HOW
I CAME TO WRITE THIS STORY:
A
Pocketful of Sand, by Albert Tucher (Needle,
Winter 2014-2015)
In
1994 my brother, who was then a Coast Guard officer, had just been posted to
Hawaii. He and his wife knew no one in the islands at that point, and I decided
to spend Thanksgiving with them. I thought I was doing my family duty. I am not
a tropical kind of guy at all, and I expected one visit to last a lifetime.
Twenty
years later I have returned a dozen times. I have visited the four main
islands, but my favorite is Hawaii, aka The Big Island. The range of experience
there takes includes active volcanoes, some of the world’s best beaches, the
rainforest, and high country that could pass for Wyoming or Montana.
On
one visit in the year 2000 I hiked down into the Waipi’o Valley in the
northeast of the island. The only access to the valley is a road so steep that
two-wheel-drive vehicles lose their grip and free fall hundreds of feet. It has
happened.
“And
God said, let me tell you about green.” That’s how one of my characters
describes the valley. Green becomes a new experience, and so does the white of
brilliant waterfalls draping themselves over the rim.
We’re
not in Newark anymore.
Forty
to fifty residents try to get away from it all in the valley, which is big
enough to have supported a population of about three thousand in the days
before the Europeans arrived. Without wishing to give offense, I am forced to
say that a substantial percentage of the residents are misanthropic in the
extreme. I have heard that they also tend to feud among themselves, and that
the Hawaii County Police leave them to pursue their social lives without
interference.
Not
all hazards are human. Wild pigs and horses roam the valley. I encountered a
stallion obstructing a trailhead and plainly daring anyone to challenge him. I
didn’t.
The
year 2000 was also when I began to write about my series character, prostitute
Diana Andrews. After sampling the intoxicating brew of beauty and menace in the
Waipi’o Valley, I knew I had to send Diana there. In one of my still
unpublished novels, called Tentacles, she tries to earn the biggest
payday of her career by backpacking into the valley with a client who neglects
to mention that some very nasty people are after him.
One
of the supporting characters in that novel is a Hawaii County Police detective
named Errol Coutinho, and it turns out that he can carry stories of his own. So
far, A Pocketful of Sand is the most
substantial Coutinho story to see publication. His territory is the Hilo side
of the island, and in particular the region known as Puna, in the southeast.

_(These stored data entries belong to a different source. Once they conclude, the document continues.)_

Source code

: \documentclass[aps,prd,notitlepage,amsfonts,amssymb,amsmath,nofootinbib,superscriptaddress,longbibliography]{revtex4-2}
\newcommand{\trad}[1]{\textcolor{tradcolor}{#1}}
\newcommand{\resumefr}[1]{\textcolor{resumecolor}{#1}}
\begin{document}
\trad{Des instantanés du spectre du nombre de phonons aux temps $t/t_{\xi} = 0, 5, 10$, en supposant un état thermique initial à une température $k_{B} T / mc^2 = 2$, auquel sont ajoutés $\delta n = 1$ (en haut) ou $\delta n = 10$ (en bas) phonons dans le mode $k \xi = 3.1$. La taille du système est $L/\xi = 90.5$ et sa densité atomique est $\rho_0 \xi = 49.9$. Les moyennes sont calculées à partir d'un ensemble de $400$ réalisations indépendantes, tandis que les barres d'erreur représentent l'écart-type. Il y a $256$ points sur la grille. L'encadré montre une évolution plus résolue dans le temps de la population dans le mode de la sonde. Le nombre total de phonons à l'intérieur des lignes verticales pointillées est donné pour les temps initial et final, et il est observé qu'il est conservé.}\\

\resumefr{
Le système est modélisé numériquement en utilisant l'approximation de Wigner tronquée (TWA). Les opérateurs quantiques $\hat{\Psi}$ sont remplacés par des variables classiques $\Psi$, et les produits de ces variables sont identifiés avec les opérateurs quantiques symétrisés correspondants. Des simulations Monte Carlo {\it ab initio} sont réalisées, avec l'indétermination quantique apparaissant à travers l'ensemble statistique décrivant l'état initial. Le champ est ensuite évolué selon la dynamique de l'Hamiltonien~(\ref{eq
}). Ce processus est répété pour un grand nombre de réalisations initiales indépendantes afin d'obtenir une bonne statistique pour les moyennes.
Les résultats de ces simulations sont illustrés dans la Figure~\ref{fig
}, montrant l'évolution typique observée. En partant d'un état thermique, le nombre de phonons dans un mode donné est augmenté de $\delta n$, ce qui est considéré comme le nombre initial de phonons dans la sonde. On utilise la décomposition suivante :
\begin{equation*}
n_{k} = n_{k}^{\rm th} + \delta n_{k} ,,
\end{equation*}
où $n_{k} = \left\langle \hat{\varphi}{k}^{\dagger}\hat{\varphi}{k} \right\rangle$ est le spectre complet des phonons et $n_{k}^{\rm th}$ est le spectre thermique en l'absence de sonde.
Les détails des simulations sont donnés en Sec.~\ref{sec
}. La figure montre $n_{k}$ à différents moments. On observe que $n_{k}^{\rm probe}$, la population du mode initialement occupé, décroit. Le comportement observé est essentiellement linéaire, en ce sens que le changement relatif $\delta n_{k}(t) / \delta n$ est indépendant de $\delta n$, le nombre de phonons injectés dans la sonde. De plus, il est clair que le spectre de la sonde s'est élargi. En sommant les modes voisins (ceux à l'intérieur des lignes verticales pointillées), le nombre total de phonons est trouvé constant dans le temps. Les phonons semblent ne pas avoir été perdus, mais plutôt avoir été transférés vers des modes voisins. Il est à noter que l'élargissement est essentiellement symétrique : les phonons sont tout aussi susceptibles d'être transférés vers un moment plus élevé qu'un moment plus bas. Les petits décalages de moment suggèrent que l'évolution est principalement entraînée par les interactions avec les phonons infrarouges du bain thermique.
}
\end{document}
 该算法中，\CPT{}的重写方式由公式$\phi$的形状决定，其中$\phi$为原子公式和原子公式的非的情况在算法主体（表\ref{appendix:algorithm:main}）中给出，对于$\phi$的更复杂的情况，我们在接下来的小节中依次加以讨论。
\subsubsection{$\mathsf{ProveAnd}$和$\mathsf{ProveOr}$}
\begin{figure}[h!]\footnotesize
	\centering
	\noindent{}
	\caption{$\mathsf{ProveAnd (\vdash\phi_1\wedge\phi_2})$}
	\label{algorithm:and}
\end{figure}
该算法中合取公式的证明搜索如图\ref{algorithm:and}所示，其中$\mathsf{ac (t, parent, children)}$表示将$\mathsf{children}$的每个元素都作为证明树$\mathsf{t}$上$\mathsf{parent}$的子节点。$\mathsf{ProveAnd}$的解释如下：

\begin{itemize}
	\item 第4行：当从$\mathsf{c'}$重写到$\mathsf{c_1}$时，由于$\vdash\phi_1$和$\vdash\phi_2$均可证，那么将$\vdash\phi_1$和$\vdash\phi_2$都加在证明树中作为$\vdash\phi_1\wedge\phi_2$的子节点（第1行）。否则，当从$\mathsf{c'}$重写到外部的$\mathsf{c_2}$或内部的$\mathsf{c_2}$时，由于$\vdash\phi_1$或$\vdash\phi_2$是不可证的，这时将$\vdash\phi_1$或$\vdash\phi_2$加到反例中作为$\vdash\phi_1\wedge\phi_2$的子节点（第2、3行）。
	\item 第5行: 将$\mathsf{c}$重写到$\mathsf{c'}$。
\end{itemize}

The population center of Puna, the small town of Pahoa, has been making the
news lately, as it waits to be overwhelmed by lava from the current eruption of
Kilauea.
Puna
is the heart of the rainforest. Sparsely populated and lightly policed, it is
home to marijuana farmers, meth cookers, survivalists, fugitives, and Sixties
holdovers. Several notorious crimes in the region have stimulated my
imagination. Some names to Google: Dana Ireland, Ken and Yvonne Mathison,
Brittany Royal, Boaz Johnson.
As
far as I know, no writer of crime fiction has used this setting, which is a
natural for noir. If I’m right about that, I’m willing to go first.